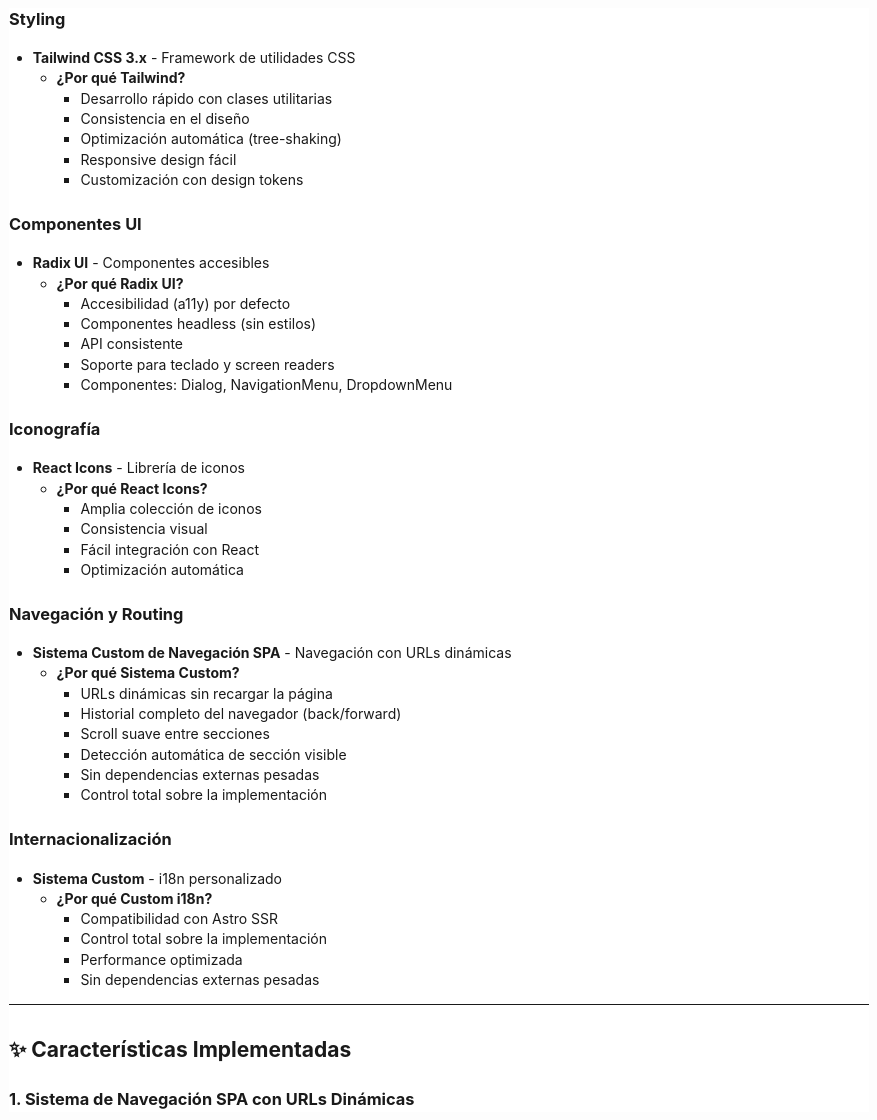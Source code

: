 ### Styling
- **Tailwind CSS 3.x** - Framework de utilidades CSS
  - **¿Por qué Tailwind?**
    - Desarrollo rápido con clases utilitarias
    - Consistencia en el diseño
    - Optimización automática (tree-shaking)
    - Responsive design fácil
    - Customización con design tokens

### Componentes UI
- **Radix UI** - Componentes accesibles
  - **¿Por qué Radix UI?**
    - Accesibilidad (a11y) por defecto
    - Componentes headless (sin estilos)
    - API consistente
    - Soporte para teclado y screen readers
    - Componentes: Dialog, NavigationMenu, DropdownMenu

### Iconografía
- **React Icons** - Librería de iconos
  - **¿Por qué React Icons?**
    - Amplia colección de iconos
    - Consistencia visual
    - Fácil integración con React
    - Optimización automática

### Navegación y Routing
- **Sistema Custom de Navegación SPA** - Navegación con URLs dinámicas
  - **¿Por qué Sistema Custom?**
    - URLs dinámicas sin recargar la página
    - Historial completo del navegador (back/forward)
    - Scroll suave entre secciones
    - Detección automática de sección visible
    - Sin dependencias externas pesadas
    - Control total sobre la implementación

### Internacionalización
- **Sistema Custom** - i18n personalizado
  - **¿Por qué Custom i18n?**
    - Compatibilidad con Astro SSR
    - Control total sobre la implementación
    - Performance optimizada
    - Sin dependencias externas pesadas

---

## ✨ Características Implementadas

### 1. Sistema de Navegación SPA con URLs Dinámicas
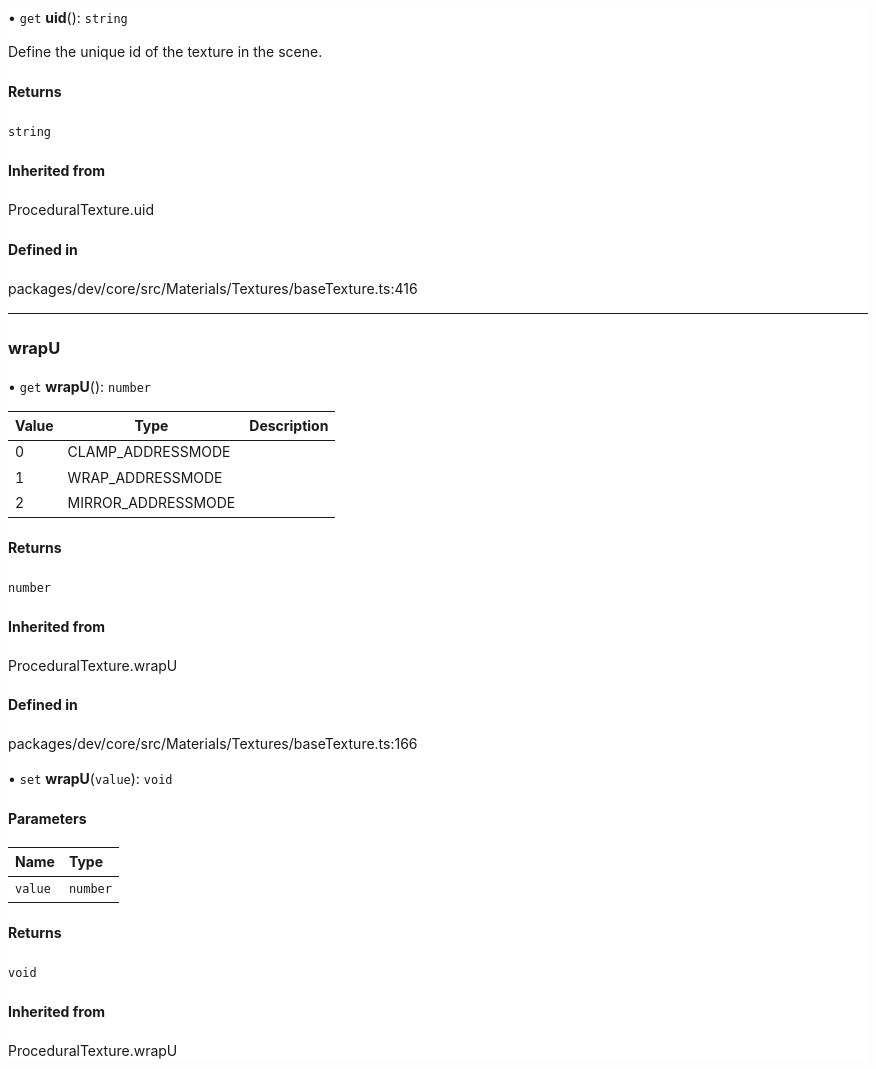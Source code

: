 • `get` **uid**(): `string`

Define the unique id of the texture in the scene.

#### Returns

`string`

#### Inherited from

ProceduralTexture.uid

#### Defined in

packages/dev/core/src/Materials/Textures/baseTexture.ts:416

___

### wrapU

• `get` **wrapU**(): `number`

| Value | Type               | Description |
| ----- | ------------------ | ----------- |
| 0     | CLAMP_ADDRESSMODE  |             |
| 1     | WRAP_ADDRESSMODE   |             |
| 2     | MIRROR_ADDRESSMODE |             |

#### Returns

`number`

#### Inherited from

ProceduralTexture.wrapU

#### Defined in

packages/dev/core/src/Materials/Textures/baseTexture.ts:166

• `set` **wrapU**(`value`): `void`

#### Parameters

| Name | Type |
| :------ | :------ |
| `value` | `number` |

#### Returns

`void`

#### Inherited from

ProceduralTexture.wrapU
● ● ● ●
TASK DIRECTIONS:
Wherever the word "URLs" appears in the listing, copy the line that holds it.

ANSWER BOX:
- **Sistema Custom de Navegación SPA** - Navegación con URLs dinámicas
    - URLs dinámicas sin recargar la página
### 1. Sistema de Navegación SPA con URLs Dinámicas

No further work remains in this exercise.